How to Achieve Success by Understanding Psychological Effects

“Life is 10 percent what happens, 90 percent is how we react.” – Psychologist Festinger

Some people are in difficult situations, yet they can turn crises into opportunities for growth and progress. In contrast, others work hard but fail to achieve success due to their limited mindset. This is not a matter of fate or talent, but rather a difference in psychology that creates different outcomes.

If you want to achieve significant progress in life, you must be aware of the following psychological effects:

The Inertia of Thinking

Professor Carl Weike conducted an experiment where he placed bees and flies in transparent bottles and observed their behavior. The bees, relying on past experience, stubbornly tried to find their way out by swooping down on the bottom of the bottle, but they eventually died of exhaustion. In contrast, a fly kept spinning around the bottle and found the exit within two minutes, regaining its freedom.

This experiment illustrates that the real obstacle to success is not difficulties or deadlocks, but rather the inertia of our thinking. We must learn to untie our minds to break free from constraints and continue to improve.

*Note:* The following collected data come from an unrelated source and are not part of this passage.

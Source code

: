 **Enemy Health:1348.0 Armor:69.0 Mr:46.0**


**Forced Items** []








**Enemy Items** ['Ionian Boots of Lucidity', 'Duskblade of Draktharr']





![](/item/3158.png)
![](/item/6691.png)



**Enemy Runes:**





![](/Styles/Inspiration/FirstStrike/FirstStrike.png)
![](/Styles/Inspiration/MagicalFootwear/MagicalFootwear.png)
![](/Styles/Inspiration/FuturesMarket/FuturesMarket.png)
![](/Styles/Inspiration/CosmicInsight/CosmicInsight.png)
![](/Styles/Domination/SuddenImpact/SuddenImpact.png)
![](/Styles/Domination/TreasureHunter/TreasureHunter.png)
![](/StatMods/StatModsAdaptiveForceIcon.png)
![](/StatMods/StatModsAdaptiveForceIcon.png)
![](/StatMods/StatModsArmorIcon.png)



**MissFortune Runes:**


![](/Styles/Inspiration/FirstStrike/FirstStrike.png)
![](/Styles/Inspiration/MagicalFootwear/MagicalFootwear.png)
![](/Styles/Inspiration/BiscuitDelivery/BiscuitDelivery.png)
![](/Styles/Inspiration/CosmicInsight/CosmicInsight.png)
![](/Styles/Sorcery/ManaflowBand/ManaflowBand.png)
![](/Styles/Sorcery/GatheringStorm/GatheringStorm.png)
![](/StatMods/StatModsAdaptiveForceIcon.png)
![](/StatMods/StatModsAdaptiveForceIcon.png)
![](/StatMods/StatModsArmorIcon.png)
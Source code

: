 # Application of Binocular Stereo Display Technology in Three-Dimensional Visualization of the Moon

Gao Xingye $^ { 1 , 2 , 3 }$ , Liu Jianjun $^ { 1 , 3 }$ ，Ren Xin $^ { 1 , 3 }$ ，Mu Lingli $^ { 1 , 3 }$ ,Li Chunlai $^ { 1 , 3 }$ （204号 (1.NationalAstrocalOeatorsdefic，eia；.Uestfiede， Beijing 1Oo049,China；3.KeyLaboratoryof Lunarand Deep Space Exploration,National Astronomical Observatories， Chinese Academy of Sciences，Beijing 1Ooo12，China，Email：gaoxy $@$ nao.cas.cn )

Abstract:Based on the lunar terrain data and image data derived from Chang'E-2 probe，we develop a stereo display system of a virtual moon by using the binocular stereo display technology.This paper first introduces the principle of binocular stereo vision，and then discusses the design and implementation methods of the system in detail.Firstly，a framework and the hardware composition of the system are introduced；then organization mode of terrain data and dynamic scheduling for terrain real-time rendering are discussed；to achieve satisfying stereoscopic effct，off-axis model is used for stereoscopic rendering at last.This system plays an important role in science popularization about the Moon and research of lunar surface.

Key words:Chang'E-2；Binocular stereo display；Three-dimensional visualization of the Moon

Xiangzi’s story, as described by Lao She, is a prime example of the consequences of limited thinking. Xiangzi was a young man who arrived in Beijing with enthusiasm and determination to succeed. He worked hard and saved money by pulling a cart, hoping to gain a foothold in the city. However, his car was eventually snatched by bandit soldiers during a chaotic period, leaving him with nothing.

Gao Ma, a wise man, advised Xiangzi to deposit his money in the bank or team up with others to pull a car, but Xiangzi refused, believing that his money was safest on his body and that pulling a cart was the most reliable way to succeed. Unfortunately, Xiangzi’s limited thinking led him to continue working exhaustively, only to be cheated of all his savings by Detective Sun with malicious intentions.

The British poet Coleridge once said, “Experience is like the tail light on a ship, illuminating only the voyage already sailed.” We must be aware that our experiences and successes can create a thinking inertia that limits our ability to adapt and grow. We must continue to update our capabilities and embrace new concepts to succeed in life’s ever-changing landscape.

The Zero-Sum Game

In game theory, there is a concept called the zero-sum thinking, where one party’s gain is another party’s loss. This mindset can be harmful when applied to our lives, as it leads to a competitive and adversarial approach to success.

The story of the two stores adjacent to each other illustrates the negative effects of zero-sum thinking. Mr. Wan and Ms. Dai’s competition over fruit and convenience store products led to a decrease in business for both stores. Their focus on profiting at the expense of the other led to a lose-lose situation.

The Donkey Effect

The philosopher Bredan’s story about a donkey that starved to death due to indecision is a cautionary tale about the dangers of overthinking. When faced with two baskets of fodder, the donkey couldn’t choose which one to eat first and eventually died from indecision.

This story highlights the importance of taking action and not being paralyzed by indecision. When opportunities arise, we must seize them without hesitation, as delaying can lead to missed chances.

Ni Ping’s Story

Ni Ping’s story is an excellent example of decisiveness and execution ability. When offered a job as a host on CCTV, Ni Ping had to choose between her successful acting career and a new path. Despite her husband’s opposition and the risk of failure, Ni Ping decided to pursue her dream and became a renowned host.

People face countless choices in their lifetime, and each decision requires careful consideration. We must block out outside noise, follow our hearts, and work hard towards our goals. By doing so, we can avoid regret and move towards the life we desire.

In conclusion, life is full of challenges and temptations that require us to make choices. By understanding the psychological effects behind these choices, we can clear our minds and avoid traps. We must renew ourselves, avoid mental inertia, and embrace cooperation to achieve success.